**ABOUT THIS TASK**. Reproduce all records word for word.
/---
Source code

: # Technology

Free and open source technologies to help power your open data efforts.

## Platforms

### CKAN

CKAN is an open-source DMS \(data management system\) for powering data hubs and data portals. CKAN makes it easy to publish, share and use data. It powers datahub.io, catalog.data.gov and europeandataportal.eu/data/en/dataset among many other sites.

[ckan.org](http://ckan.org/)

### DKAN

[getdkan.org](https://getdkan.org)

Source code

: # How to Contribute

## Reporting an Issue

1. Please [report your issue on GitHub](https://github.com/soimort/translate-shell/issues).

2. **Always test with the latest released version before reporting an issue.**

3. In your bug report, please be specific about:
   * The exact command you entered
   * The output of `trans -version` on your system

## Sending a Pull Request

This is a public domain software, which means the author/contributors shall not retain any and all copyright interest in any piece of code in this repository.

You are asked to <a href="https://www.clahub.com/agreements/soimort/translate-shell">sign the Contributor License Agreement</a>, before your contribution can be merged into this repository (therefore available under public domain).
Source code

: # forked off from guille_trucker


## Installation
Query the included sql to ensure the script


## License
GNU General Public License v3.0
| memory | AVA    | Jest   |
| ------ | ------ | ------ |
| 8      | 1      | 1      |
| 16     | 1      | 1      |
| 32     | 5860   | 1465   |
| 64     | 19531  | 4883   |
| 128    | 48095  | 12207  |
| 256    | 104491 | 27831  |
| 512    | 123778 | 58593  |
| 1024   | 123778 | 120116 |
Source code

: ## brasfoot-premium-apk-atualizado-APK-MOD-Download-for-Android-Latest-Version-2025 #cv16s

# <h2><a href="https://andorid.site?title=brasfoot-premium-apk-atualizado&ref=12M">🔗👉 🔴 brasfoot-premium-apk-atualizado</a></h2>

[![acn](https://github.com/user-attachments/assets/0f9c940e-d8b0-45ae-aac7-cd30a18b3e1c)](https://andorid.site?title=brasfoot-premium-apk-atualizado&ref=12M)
\---
**SOLUTION FOR THIS EXERCISE**.
Source code

: # Technology

Free and open source technologies to help power your open data efforts.

## Platforms

### CKAN

CKAN is an open-source DMS \(data management system\) for powering data hubs and data portals. CKAN makes it easy to publish, share and use data. It powers datahub.io, catalog.data.gov and europeandataportal.eu/data/en/dataset among many other sites.

[ckan.org](http://ckan.org/)

### DKAN

[getdkan.org](https://getdkan.org)

Source code

: # How to Contribute

## Reporting an Issue

1. Please [report your issue on GitHub](https://github.com/soimort/translate-shell/issues).

2. **Always test with the latest released version before reporting an issue.**

3. In your bug report, please be specific about:
   * The exact command you entered
   * The output of `trans -version` on your system

## Sending a Pull Request

This is a public domain software, which means the author/contributors shall not retain any and all copyright interest in any piece of code in this repository.

You are asked to <a href="https://www.clahub.com/agreements/soimort/translate-shell">sign the Contributor License Agreement</a>, before your contribution can be merged into this repository (therefore available under public domain).
Source code

: # forked off from guille_trucker


## Installation
Query the included sql to ensure the script


## License
GNU General Public License v3.0
| memory | AVA    | Jest   |
| ------ | ------ | ------ |
| 8      | 1      | 1      |
| 16     | 1      | 1      |
| 32     | 5860   | 1465   |
| 64     | 19531  | 4883   |
| 128    | 48095  | 12207  |
| 256    | 104491 | 27831  |
| 512    | 123778 | 58593  |
| 1024   | 123778 | 120116 |
Source code

: ## brasfoot-premium-apk-atualizado-APK-MOD-Download-for-Android-Latest-Version-2025 #cv16s

# <h2><a href="https://andorid.site?title=brasfoot-premium-apk-atualizado&ref=12M">🔗👉 🔴 brasfoot-premium-apk-atualizado</a></h2>

[![acn](https://github.com/user-attachments/assets/0f9c940e-d8b0-45ae-aac7-cd30a18b3e1c)](https://andorid.site?title=brasfoot-premium-apk-atualizado&ref=12M)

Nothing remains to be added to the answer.